Ashvin Parekh, partner and national leader, Ernst & Young, said, “Hypothetically, it is a good measure. But details on the eligibility conditions, maturity specifications and lock-in periods are awaited.” Though the Budget document did not state the details, the Reserve Bank of India is expected to bring out the norms in the course of the next financial year.
Even as the details are worked out, market participants said it was unlikely that the route would attract substantial flows in the next financial year. Jayesh Mehta, managing director and treasurer at Bank of America, said, “QFI participation through mutual funds has not taken off in Indian debt or equity yet. While direct participation is a good move, it would take long for issuers and investors to first fall in line with the norms, and then start dealing.”
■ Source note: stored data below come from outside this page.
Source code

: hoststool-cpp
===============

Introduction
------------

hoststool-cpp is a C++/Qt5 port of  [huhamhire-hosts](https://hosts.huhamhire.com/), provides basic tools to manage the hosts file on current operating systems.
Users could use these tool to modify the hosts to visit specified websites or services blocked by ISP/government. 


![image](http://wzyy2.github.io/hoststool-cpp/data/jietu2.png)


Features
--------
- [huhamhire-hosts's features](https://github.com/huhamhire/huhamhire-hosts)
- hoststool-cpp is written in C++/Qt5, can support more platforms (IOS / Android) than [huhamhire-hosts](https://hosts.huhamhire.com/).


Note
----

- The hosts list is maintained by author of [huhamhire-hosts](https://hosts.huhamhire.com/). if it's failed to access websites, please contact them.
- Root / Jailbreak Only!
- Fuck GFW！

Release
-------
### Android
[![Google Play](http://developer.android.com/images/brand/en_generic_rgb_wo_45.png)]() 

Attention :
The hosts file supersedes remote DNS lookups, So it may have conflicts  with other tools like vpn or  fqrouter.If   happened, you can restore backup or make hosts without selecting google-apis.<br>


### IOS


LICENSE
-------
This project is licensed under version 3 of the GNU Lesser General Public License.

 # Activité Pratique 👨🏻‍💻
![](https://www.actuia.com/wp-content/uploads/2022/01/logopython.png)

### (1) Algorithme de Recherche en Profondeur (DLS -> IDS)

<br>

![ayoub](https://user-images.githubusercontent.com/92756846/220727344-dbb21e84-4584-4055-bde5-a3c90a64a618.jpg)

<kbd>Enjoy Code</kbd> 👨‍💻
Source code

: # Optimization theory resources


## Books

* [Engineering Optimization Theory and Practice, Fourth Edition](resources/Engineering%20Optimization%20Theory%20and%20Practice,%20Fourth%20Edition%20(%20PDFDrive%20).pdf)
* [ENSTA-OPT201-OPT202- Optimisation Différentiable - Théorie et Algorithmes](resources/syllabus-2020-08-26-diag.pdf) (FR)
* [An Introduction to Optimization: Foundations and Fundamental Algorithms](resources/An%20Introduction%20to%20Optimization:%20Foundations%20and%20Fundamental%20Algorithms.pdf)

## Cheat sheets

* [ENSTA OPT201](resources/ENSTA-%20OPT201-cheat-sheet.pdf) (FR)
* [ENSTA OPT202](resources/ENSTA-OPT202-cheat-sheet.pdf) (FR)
The government had allowed QFIs to invest in Indian mutual funds in the Budget for 2011-12. Fund managers said even after almost a year, there has been negligible response to this move.
Another factor that may act as a deterrent is the credit rating of issuer companies. The corporate bond market is dominated by high-rated papers, which are few in number. According to ratings agency Crisil, as on September 30, not even five per cent of the companies it rated in India carried the premier ‘AAA’ rating. This leaves limited options for foreign investors looking for papers with investment grades in the country.
“The economy is slowing, there are downgrades taking place and India does not have a story to tell abroad,” said a market arranger with a domestic brokerage, referring to the issues banks may face while marketing the Indian paper to foreign investors. He added even if the yields were higher, foreign investors need to be ensured of liquidity.
There is a possibility that QFIs would be mandated to lock in funds for a minimum period, as is the case with foreign institutional investors (FIIs). “Looking at the sector-specific requirement for funds in India, it seems the measure is aimed at opening alternative channels to fund infrastructure requirements. In that case, there could be a minimum lock-in period for investments,” said Parekh.
FIIs are allowed to invest up to $45 billion in corporate bonds, of which $25 billion is for infrastructure bonds. The bonds have a lock-in period of one year. Data from the Securities and Exchange Board of India showed as on February 29, the unused limit in the corporate bond segment was Rs 6,662 crore (approximately $1.3 billion).